Mr Fletcher’s lack of military experience was highlighted by former NZ Defence Force boss and GCSB director Sir Bruce Ferguson.

Former Security Intelligence Service director Don McIvor said a lack of military experience was no bar to leading an intelligence agency. He said his eight-year tenure at the SIS was followed by the appointment of career diplomat Richard Woods.

Fletcher’s background indicates a reasonable breadth and depth of experience. The article also explores other issues:

States Services Commissioner Iain Rennie said Mr Fletcher was hired at a time when “we were beginning to get some insight into significant management issues which needed to be addressed within GCSB”.

And Mr Key said the review of the GCSB by Cabinet secretary Rebecca Kitteridge would show “major issues that need to be rectified. They were issues that were there under Mr Ferguson and others. That shows you that just having a military background hasn’t delivered the robustness of that organisation that New Zealanders would expect.”

There are suggestions that the Grant Robertson led Labour campaign on Fletcher’s appointment may be trying to pre-empt the Kitteridge report. The timing is certainly interesting, especially with David Shearer’s announcement on Q + A that Labour would have a spy inquiry:

There is a real problem in New Zealand now with the confidence that we have in our intelligence agencies, and if I was coming into office, I would have a full independent inquiry into our intelligence agencies to restore that confidence, because if we don’t do that we will not be able to hold ourselves up as the transparent nation that we are.

Labour followed up with a press release: Labour to Review Intelligence Agencies

It’s difficult to know how much of this is Labour genuinely trying to hold John Key, the Government and our spy agencies to account compared trying to score political hits, and whether Labour are trying to avoid scrutiny of their past GCSB appointment.

According to a report on comments from John Tamihere on Radio Live:

JT who was in cabinet says yes Ferguson was Helen Clark’s man and was shoulder tapped (which he says during the interview) then that’s pretty good evidence right there

This is backed by Clair Trevett at NZ Herald in John Key calls media ‘Knuckleheads’:

Mr Key accused Labour’s Grant Robertson of “low-rent politics” and claimed Helen Clark had also shoulder-tapped people to take on roles.

RadioLive host and former Labour MP John Tamihere agreed with him.
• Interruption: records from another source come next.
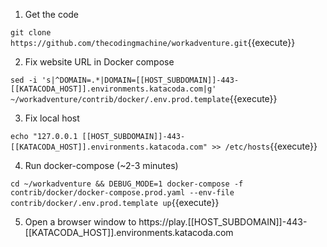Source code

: 1. Get the code

`git clone https://github.com/thecodingmachine/workadventure.git`{{execute}}

2. Fix website URL in Docker compose

`sed -i 's|^DOMAIN=.*|DOMAIN=[[HOST_SUBDOMAIN]]-443-[[KATACODA_HOST]].environments.katacoda.com|g' ~/workadventure/contrib/docker/.env.prod.template`{{execute}}

3. Fix local host

`echo "127.0.0.1 [[HOST_SUBDOMAIN]]-443-[[KATACODA_HOST]].environments.katacoda.com" >> /etc/hosts`{{execute}}

4. Run docker-compose (~2-3 minutes)

`cd ~/workadventure && DEBUG_MODE=1 docker-compose -f contrib/docker/docker-compose.prod.yaml --env-file contrib/docker/.env.prod.template up`{{execute}}

5. Open a browser window to https://play.[[HOST_SUBDOMAIN]]-443-[[KATACODA_HOST]].environments.katacoda.com

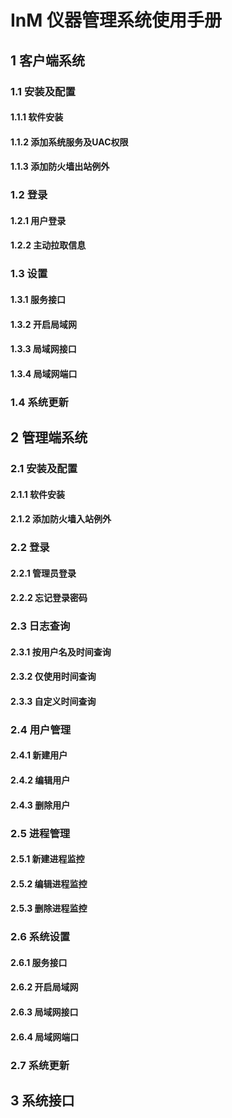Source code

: # InM 仪器管理系统使用手册 #

## 1 客户端系统 ##

### 1.1 安装及配置 ###

#### 1.1.1 软件安装 ####

#### 1.1.2 添加系统服务及UAC权限 ####

#### 1.1.3 添加防火墙出站例外 ####

### 1.2 登录 ###

#### 1.2.1 用户登录 ####

#### 1.2.2 主动拉取信息 ####

### 1.3 设置 ###

#### 1.3.1 服务接口 ####

#### 1.3.2 开启局域网 ####

#### 1.3.3 局域网接口 ####

#### 1.3.4 局域网端口 ####

### 1.4 系统更新 ###

## 2 管理端系统 ##

### 2.1 安装及配置 ###

#### 2.1.1 软件安装 ####

#### 2.1.2 添加防火墙入站例外 ####

### 2.2 登录 ###

#### 2.2.1 管理员登录 ####

#### 2.2.2 忘记登录密码 ####

### 2.3 日志查询 ###

#### 2.3.1 按用户名及时间查询 ####

#### 2.3.2 仅使用时间查询 ####

#### 2.3.3 自定义时间查询 ####

### 2.4 用户管理 ###

#### 2.4.1 新建用户 ####

#### 2.4.2 编辑用户 ####

#### 2.4.3 删除用户 ####

### 2.5 进程管理 ###

#### 2.5.1 新建进程监控 ####

#### 2.5.2 编辑进程监控 ####

#### 2.5.3 删除进程监控 ####

### 2.6 系统设置 ###

#### 2.6.1 服务接口 ####

#### 2.6.2 开启局域网 ####

#### 2.6.3 局域网接口 ####

#### 2.6.4 局域网端口 ####

### 2.7 系统更新 ###

## 3 系统接口 ##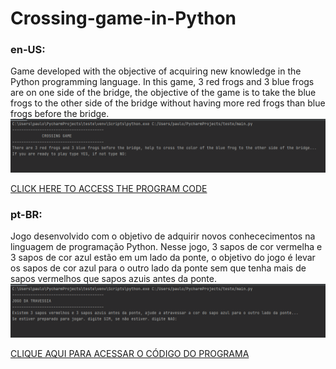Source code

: # Crossing-game-in-Python
### en-US:

Game developed with the objective of acquiring new knowledge in the Python programming language. In this game, 3 red frogs and 3 blue frogs are on one side of the bridge, the objective of the game is to take the blue frogs to the other side of the bridge without having more red frogs than blue frogs before the bridge.
![ingif](https://github.com/pvictor1206/Crossing-game-in-Python/blob/main/IN.gif)

<a href="https://github.com/pvictor1206/Crossing-game-in-Python/blob/main/mainIN.py">CLICK HERE TO ACCESS THE PROGRAM CODE</a> 

### pt-BR:

Jogo desenvolvido com o objetivo de adquirir novos conhececimentos na linguagem de programação Python. Nesse jogo, 3 sapos de cor vermelha e 3 sapos de cor azul estão em um lado da ponte, o objetivo do jogo é levar os sapos de cor azul para o outro lado da ponte sem que tenha mais de sapos vermelhos que sapos azuis antes da ponte.
![brgif](https://github.com/pvictor1206/Crossing-game-in-Python/blob/main/BR.gif)

<a href="https://github.com/pvictor1206/Crossing-game-in-Python/blob/main/mainPT.py">CLIQUE AQUI PARA ACESSAR O CÓDIGO DO PROGRAMA</a> 
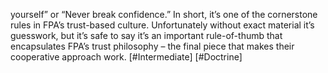yourself” or “Never break confidence.” In short, it’s one of the cornerstone rules in FPA’s trust-based culture. Unfortunately without exact material it’s guesswork, but it’s safe to say it’s an important rule-of-thumb that encapsulates FPA’s trust philosophy – the final piece that makes their cooperative approach work. [#Intermediate] [#Doctrine]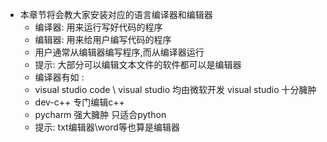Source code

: - 本章节将会教大家安装对应的语言编译器和编辑器
  - 编译器: 用来运行写好代码的程序
  - 编辑器: 用来给用户编写代码的程序
  - 用户通常从编辑器编写程序,而从编译器运行
  - 提示: 大部分可以编辑文本文件的软件都可以是编辑器
  - 编译器有如 :
  - visual studio code \ visual studio 均由微软开发 visual studio 十分臃肿
  - dev-c++ 专门编辑c++
  - pycharm 强大臃肿 只适合python
  - 提示: txt编辑器\word等也算是编辑器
“Helen Clark went out there and shoulder-tapped people, said ‘you’re in the job’. I didn’t do that,” Mr Key said.

He did not provide examples, but senior sources have claimed Sir Bruce Ferguson was directly approached by Helen Clark to be Chief of Defence in 2001. Sir Bruce did not return calls yesterday, but the appointment had raised eyebrows because he was chosen over more senior personnel.

Now journalists are starting to look beyond the politically driven hubris we will get a better picture of what has been going on in GCSB, and how appropriate head of GCSB appointments have been (in particular of Ferguson and Fletcher).

“Low-rent politics” blowback – Robertson and Ferguson

Claire Trevett starts scrutinising Grant Robertson and Sir Bruce Ferguson.

Mr Key accused Labour’s Grant Robertson of “low-rent politics” and claimed Helen Clark had also shoulder-tapped people to take on roles.

RadioLive host and former Labour MP John Tamihere agreed with him.

“Helen Clark went out there and shoulder-tapped people, said ‘you’re in the job’. I didn’t do that,” Mr Key said.

He did not provide examples, but senior sources have claimed Sir Bruce Ferguson was directly approached by Helen Clark to be Chief of Defence in 2001. Sir Bruce did not return calls yesterday, but the appointment had raised eyebrows because he was chosen over more senior personnel.

I warned Grant Robertson a few days ago his attacks could come back to bite him on the bum (ignored of course, and Toby Manhire sneered at me). But the bite back may be starting to happen – and may haunt him should he become deputy PM or PM.

It was obvious Robertson’s hypocrisy could blow back in his face.

This also suggests the motives and loyalties of Sir Bruce Ferguson may become embarrassing for him.